Bravo, kann ich da nur sagen, denn damit hat er die Finanzen des Landes unter eigene Kontrolle gebracht. Aber dann hat sich Orban – oh, ich kann es kaum niederschreiben, so furchtbar ist das – sich an der 'Redefreiheit' vergangen! Weil er z. B. die 'Voice of America' geschlossen hat.

Also wenn sich jemand an der Redefreiheit vergreifen darf, dann allenfalls wir, meint man in der EU und klemmt die Iranischen Fernsehsender ab. Aber das ist natürlich was ganz anderes.

Orban „sieht darin eine 'linke und grüne Konspiration' in Europa gegen 'traditionelle Werte'." Orban bezieht sich damit zweifellos auf die ständigen Tiraden des EU- Abgeordneten Cohn-Bendit gegen Ungarn, der Orban ironisch den 'Chávez von Europa' nannte. "Dies Beispiel … zeigt nur die Sinnlosigkeit von links/rechts Paradigmen in der Politik der nach-sowjetischen Ära,“ schreibt Colmáin.
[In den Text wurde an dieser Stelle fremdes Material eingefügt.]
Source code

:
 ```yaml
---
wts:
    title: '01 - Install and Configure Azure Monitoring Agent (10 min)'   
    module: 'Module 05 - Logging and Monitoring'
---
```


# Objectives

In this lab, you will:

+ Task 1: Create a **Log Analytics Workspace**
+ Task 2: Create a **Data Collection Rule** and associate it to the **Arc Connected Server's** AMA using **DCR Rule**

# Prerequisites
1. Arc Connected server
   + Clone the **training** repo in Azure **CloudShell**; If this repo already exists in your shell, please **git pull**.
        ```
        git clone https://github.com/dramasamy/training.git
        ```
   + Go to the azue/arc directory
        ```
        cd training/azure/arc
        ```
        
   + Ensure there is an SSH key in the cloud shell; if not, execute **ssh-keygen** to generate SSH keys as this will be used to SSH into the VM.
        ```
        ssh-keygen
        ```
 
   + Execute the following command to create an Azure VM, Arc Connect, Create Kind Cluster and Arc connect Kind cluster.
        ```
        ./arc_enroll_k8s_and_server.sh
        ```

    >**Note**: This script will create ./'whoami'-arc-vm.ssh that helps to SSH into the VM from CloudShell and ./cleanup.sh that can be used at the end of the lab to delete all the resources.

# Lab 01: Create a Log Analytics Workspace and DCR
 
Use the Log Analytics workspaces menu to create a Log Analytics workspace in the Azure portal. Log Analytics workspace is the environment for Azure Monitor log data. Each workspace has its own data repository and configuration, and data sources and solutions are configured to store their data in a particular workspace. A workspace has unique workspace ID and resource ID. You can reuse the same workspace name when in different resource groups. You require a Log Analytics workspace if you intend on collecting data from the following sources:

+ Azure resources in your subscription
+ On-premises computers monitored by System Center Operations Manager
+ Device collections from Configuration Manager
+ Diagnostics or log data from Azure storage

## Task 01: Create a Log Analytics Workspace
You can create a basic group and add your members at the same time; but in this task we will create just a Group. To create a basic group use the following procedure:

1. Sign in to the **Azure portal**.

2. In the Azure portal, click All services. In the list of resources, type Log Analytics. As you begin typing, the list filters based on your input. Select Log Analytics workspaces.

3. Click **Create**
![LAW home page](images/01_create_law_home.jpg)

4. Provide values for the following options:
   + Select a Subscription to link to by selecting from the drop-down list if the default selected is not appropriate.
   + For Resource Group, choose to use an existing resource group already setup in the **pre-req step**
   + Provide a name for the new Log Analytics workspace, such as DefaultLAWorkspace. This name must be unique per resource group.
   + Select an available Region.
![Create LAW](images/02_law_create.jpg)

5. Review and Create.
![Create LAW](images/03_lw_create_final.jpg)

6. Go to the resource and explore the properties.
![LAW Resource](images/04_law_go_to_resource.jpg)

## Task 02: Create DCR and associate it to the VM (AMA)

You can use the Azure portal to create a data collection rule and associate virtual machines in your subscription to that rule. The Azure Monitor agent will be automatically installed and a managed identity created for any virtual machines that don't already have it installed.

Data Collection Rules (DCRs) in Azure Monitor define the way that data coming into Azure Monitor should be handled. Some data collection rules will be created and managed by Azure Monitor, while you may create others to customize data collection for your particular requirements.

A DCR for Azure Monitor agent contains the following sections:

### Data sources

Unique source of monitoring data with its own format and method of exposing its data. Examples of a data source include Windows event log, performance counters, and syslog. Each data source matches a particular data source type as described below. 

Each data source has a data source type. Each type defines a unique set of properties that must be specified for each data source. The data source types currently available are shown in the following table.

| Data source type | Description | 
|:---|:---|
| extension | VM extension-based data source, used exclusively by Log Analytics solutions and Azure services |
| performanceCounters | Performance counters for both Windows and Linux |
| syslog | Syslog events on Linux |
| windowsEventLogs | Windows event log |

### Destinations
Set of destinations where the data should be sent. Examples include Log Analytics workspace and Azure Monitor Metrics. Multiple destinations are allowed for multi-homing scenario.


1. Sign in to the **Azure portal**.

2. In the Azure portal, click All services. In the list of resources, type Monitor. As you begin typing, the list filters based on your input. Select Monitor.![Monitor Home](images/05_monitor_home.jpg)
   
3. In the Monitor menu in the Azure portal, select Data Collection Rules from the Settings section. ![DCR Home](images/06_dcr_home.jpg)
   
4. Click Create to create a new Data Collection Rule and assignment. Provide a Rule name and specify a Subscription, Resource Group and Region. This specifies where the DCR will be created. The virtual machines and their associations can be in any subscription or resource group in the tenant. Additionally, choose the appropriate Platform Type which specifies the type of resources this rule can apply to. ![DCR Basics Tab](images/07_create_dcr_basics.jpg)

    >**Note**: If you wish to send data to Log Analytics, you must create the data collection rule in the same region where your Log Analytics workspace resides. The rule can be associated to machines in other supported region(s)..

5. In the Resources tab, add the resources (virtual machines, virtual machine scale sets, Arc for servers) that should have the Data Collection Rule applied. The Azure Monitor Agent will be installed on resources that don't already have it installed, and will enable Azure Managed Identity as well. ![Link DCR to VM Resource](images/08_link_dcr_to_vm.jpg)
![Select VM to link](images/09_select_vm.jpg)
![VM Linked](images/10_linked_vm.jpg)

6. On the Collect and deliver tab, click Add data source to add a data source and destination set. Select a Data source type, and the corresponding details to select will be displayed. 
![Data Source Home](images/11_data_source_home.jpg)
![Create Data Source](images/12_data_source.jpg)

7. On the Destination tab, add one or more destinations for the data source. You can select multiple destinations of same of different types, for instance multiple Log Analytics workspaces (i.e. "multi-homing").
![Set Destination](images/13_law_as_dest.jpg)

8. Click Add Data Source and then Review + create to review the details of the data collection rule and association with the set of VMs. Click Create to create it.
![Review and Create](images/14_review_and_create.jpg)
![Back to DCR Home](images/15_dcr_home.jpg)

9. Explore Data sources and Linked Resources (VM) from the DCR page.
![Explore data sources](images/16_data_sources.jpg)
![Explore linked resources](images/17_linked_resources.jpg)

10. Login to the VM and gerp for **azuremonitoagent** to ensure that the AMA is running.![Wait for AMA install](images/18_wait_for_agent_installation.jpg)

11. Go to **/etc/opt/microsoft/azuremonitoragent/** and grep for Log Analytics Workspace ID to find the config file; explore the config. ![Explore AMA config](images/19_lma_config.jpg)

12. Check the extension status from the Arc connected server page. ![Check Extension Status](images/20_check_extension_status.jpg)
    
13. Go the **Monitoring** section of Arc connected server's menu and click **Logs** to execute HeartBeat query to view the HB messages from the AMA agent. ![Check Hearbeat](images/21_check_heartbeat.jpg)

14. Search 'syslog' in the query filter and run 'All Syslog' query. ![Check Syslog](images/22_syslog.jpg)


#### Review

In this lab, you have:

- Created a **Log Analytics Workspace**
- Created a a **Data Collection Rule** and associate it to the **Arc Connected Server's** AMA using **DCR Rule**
Und nun kommt die Crux. Orbans 'Nationalismus' ist kein imperiales Projekt, sondern bedeutet vielmehr Befreiung von der neo-kolonialen Unterdrückung durch internationale Finanzinstitute und die EU. Und das rückt ihn in die Nähe von Putin, der auch nichts anderes gemacht hat und deswegen zum Belzebub wurde. Orban stimmte ihm zu, für Syrien eine friedliche Lösung zu finden und er ist auch gegen die Osterweiterung der NATO. Und er hat enge Verbindungen zu China und dem Iran hergestellt.

Ich denke, dass nun jedem ein Licht aufgeht, weshalb auch Orban verteufelt werden muss. Und nun stellt er sich auch noch gegen das USRAELNATO-faschistische Projekt, die EU mit Flüchtlingen zu überschwemmen, gut vermischt mit ISIS-Kämpfern (wer weiß, wozu man die noch brauchen kann).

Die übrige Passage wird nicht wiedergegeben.